Task
Beginning with the line below that contains "khanh vừa nói.\" and ending with the line that contains "gian, ôi Bà-la-môn,\", copy every line exactly. Copy nothing else.

(Rendered images with source text)
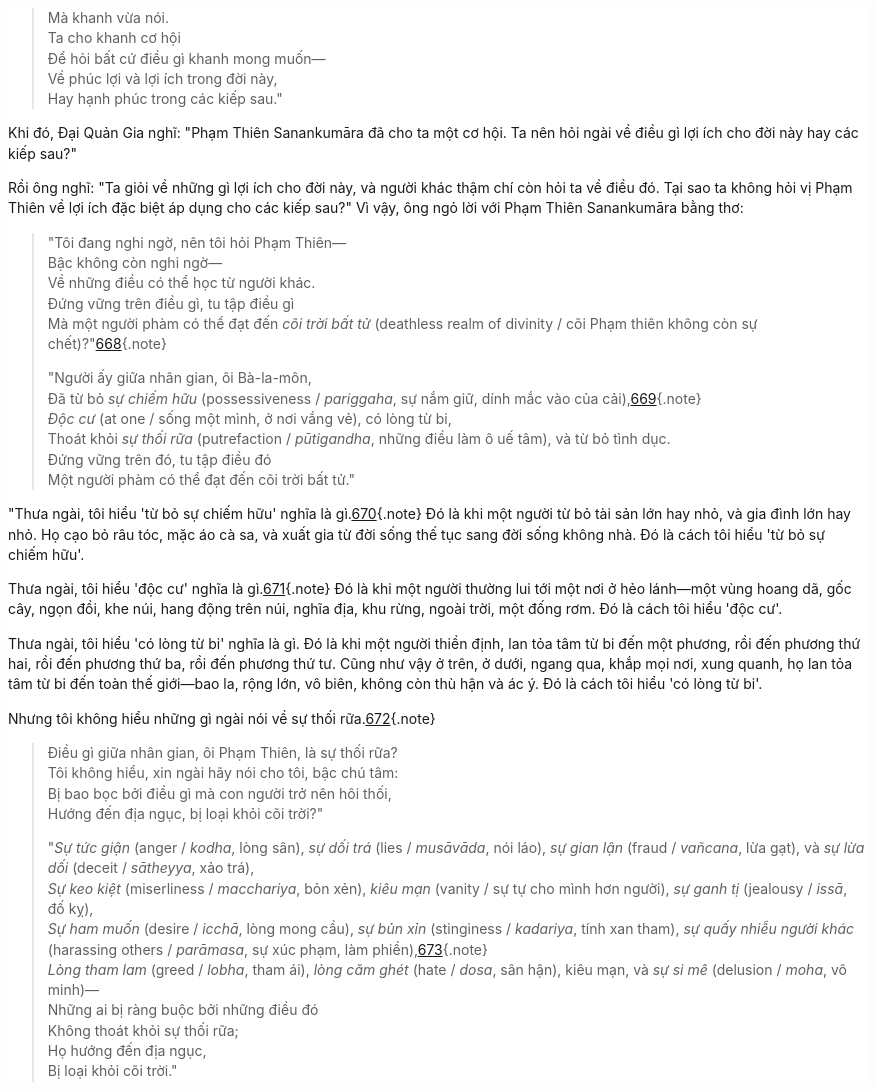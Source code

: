 > Mà khanh vừa nói.\
> Ta cho khanh cơ hội\
> Để hỏi bất cứ điều gì khanh mong muốn—\
> Về phúc lợi và lợi ích trong đời này,\
> Hay hạnh phúc trong các kiếp sau."

Khi đó, Đại Quản Gia nghĩ: "Phạm Thiên Sanankumāra đã cho ta một cơ hội. Ta nên hỏi ngài về điều gì lợi ích cho đời này hay các kiếp sau?"

Rồi ông nghĩ: "Ta giỏi về những gì lợi ích cho đời này, và người khác thậm chí còn hỏi ta về điều đó. Tại sao ta không hỏi vị Phạm Thiên về lợi ích đặc biệt áp dụng cho các kiếp sau?" Vì vậy, ông ngỏ lời với Phạm Thiên Sanankumāra bằng thơ:

> "Tôi đang nghi ngờ, nên tôi hỏi Phạm Thiên—\
> Bậc không còn nghi ngờ—\
> Về những điều có thể học từ người khác.\
> Đứng vững trên điều gì, tu tập điều gì\
> Mà một người phàm có thể đạt đến *cõi trời bất tử* (deathless realm of divinity / cõi Phạm thiên không còn sự chết)?"[668](/kinhtruongbo/sujato-vi/notes/19#668){.note}
>
> "Người ấy giữa nhân gian, ôi Bà-la-môn,\
> Đã từ bỏ *sự chiếm hữu* (possessiveness / *pariggaha*, sự nắm giữ, dính mắc vào của cải),[669](/kinhtruongbo/sujato-vi/notes/19#669){.note}\
> *Độc cư* (at one / sống một mình, ở nơi vắng vẻ), có lòng từ bi,\
> Thoát khỏi *sự thối rữa* (putrefaction / *pūtigandha*, những điều làm ô uế tâm), và từ bỏ tình dục.\
> Đứng vững trên đó, tu tập điều đó\
> Một người phàm có thể đạt đến cõi trời bất tử."

"Thưa ngài, tôi hiểu 'từ bỏ sự chiếm hữu' nghĩa là gì.[670](/kinhtruongbo/sujato-vi/notes/19#670){.note} Đó là khi một người từ bỏ tài sản lớn hay nhỏ, và gia đình lớn hay nhỏ. Họ cạo bỏ râu tóc, mặc áo cà sa, và xuất gia từ đời sống thế tục sang đời sống không nhà. Đó là cách tôi hiểu 'từ bỏ sự chiếm hữu'.

Thưa ngài, tôi hiểu 'độc cư' nghĩa là gì.[671](/kinhtruongbo/sujato-vi/notes/19#671){.note} Đó là khi một người thường lui tới một nơi ở hẻo lánh—một vùng hoang dã, gốc cây, ngọn đồi, khe núi, hang động trên núi, nghĩa địa, khu rừng, ngoài trời, một đống rơm. Đó là cách tôi hiểu 'độc cư'.

Thưa ngài, tôi hiểu 'có lòng từ bi' nghĩa là gì. Đó là khi một người thiền định, lan tỏa tâm từ bi đến một phương, rồi đến phương thứ hai, rồi đến phương thứ ba, rồi đến phương thứ tư. Cũng như vậy ở trên, ở dưới, ngang qua, khắp mọi nơi, xung quanh, họ lan tỏa tâm từ bi đến toàn thế giới—bao la, rộng lớn, vô biên, không còn thù hận và ác ý. Đó là cách tôi hiểu 'có lòng từ bi'.

Nhưng tôi không hiểu những gì ngài nói về sự thối rữa.[672](/kinhtruongbo/sujato-vi/notes/19#672){.note}

> Điều gì giữa nhân gian, ôi Phạm Thiên, là sự thối rữa?\
> Tôi không hiểu, xin ngài hãy nói cho tôi, bậc chú tâm:\
> Bị bao bọc bởi điều gì mà con người trở nên hôi thối,\
> Hướng đến địa ngục, bị loại khỏi cõi trời?"
>
> "*Sự tức giận* (anger / *kodha*, lòng sân), *sự dối trá* (lies / *musāvāda*, nói láo), *sự gian lận* (fraud / *vañcana*, lừa gạt), và *sự lừa dối* (deceit / *sātheyya*, xảo trá),\
> *Sự keo kiệt* (miserliness / *macchariya*, bỏn xẻn), *kiêu mạn* (vanity / sự tự cho mình hơn người), *sự ganh tị* (jealousy / *issā*, đố kỵ),\
> *Sự ham muốn* (desire / *icchā*, lòng mong cầu), *sự bủn xỉn* (stinginess / *kadariya*, tính xan tham), *sự quấy nhiễu người khác* (harassing others / *parāmasa*, sự xúc phạm, làm phiền),[673](/kinhtruongbo/sujato-vi/notes/19#673){.note}\
> *Lòng tham lam* (greed / *lobha*, tham ái), *lòng căm ghét* (hate / *dosa*, sân hận), kiêu mạn, và *sự si mê* (delusion / *moha*, vô minh)—\
> Những ai bị ràng buộc bởi những điều đó\
> Không thoát khỏi sự thối rữa;\
> Họ hướng đến địa ngục,\
> Bị loại khỏi cõi trời."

Answer to this problem
: > Mà khanh vừa nói.\
> Ta cho khanh cơ hội\
> Để hỏi bất cứ điều gì khanh mong muốn—\
> Về phúc lợi và lợi ích trong đời này,\
> Hay hạnh phúc trong các kiếp sau."

Khi đó, Đại Quản Gia nghĩ: "Phạm Thiên Sanankumāra đã cho ta một cơ hội. Ta nên hỏi ngài về điều gì lợi ích cho đời này hay các kiếp sau?"

Rồi ông nghĩ: "Ta giỏi về những gì lợi ích cho đời này, và người khác thậm chí còn hỏi ta về điều đó. Tại sao ta không hỏi vị Phạm Thiên về lợi ích đặc biệt áp dụng cho các kiếp sau?" Vì vậy, ông ngỏ lời với Phạm Thiên Sanankumāra bằng thơ:

> "Tôi đang nghi ngờ, nên tôi hỏi Phạm Thiên—\
> Bậc không còn nghi ngờ—\
> Về những điều có thể học từ người khác.\
> Đứng vững trên điều gì, tu tập điều gì\
> Mà một người phàm có thể đạt đến *cõi trời bất tử* (deathless realm of divinity / cõi Phạm thiên không còn sự chết)?"[668](/kinhtruongbo/sujato-vi/notes/19#668){.note}
>
> "Người ấy giữa nhân gian, ôi Bà-la-môn,\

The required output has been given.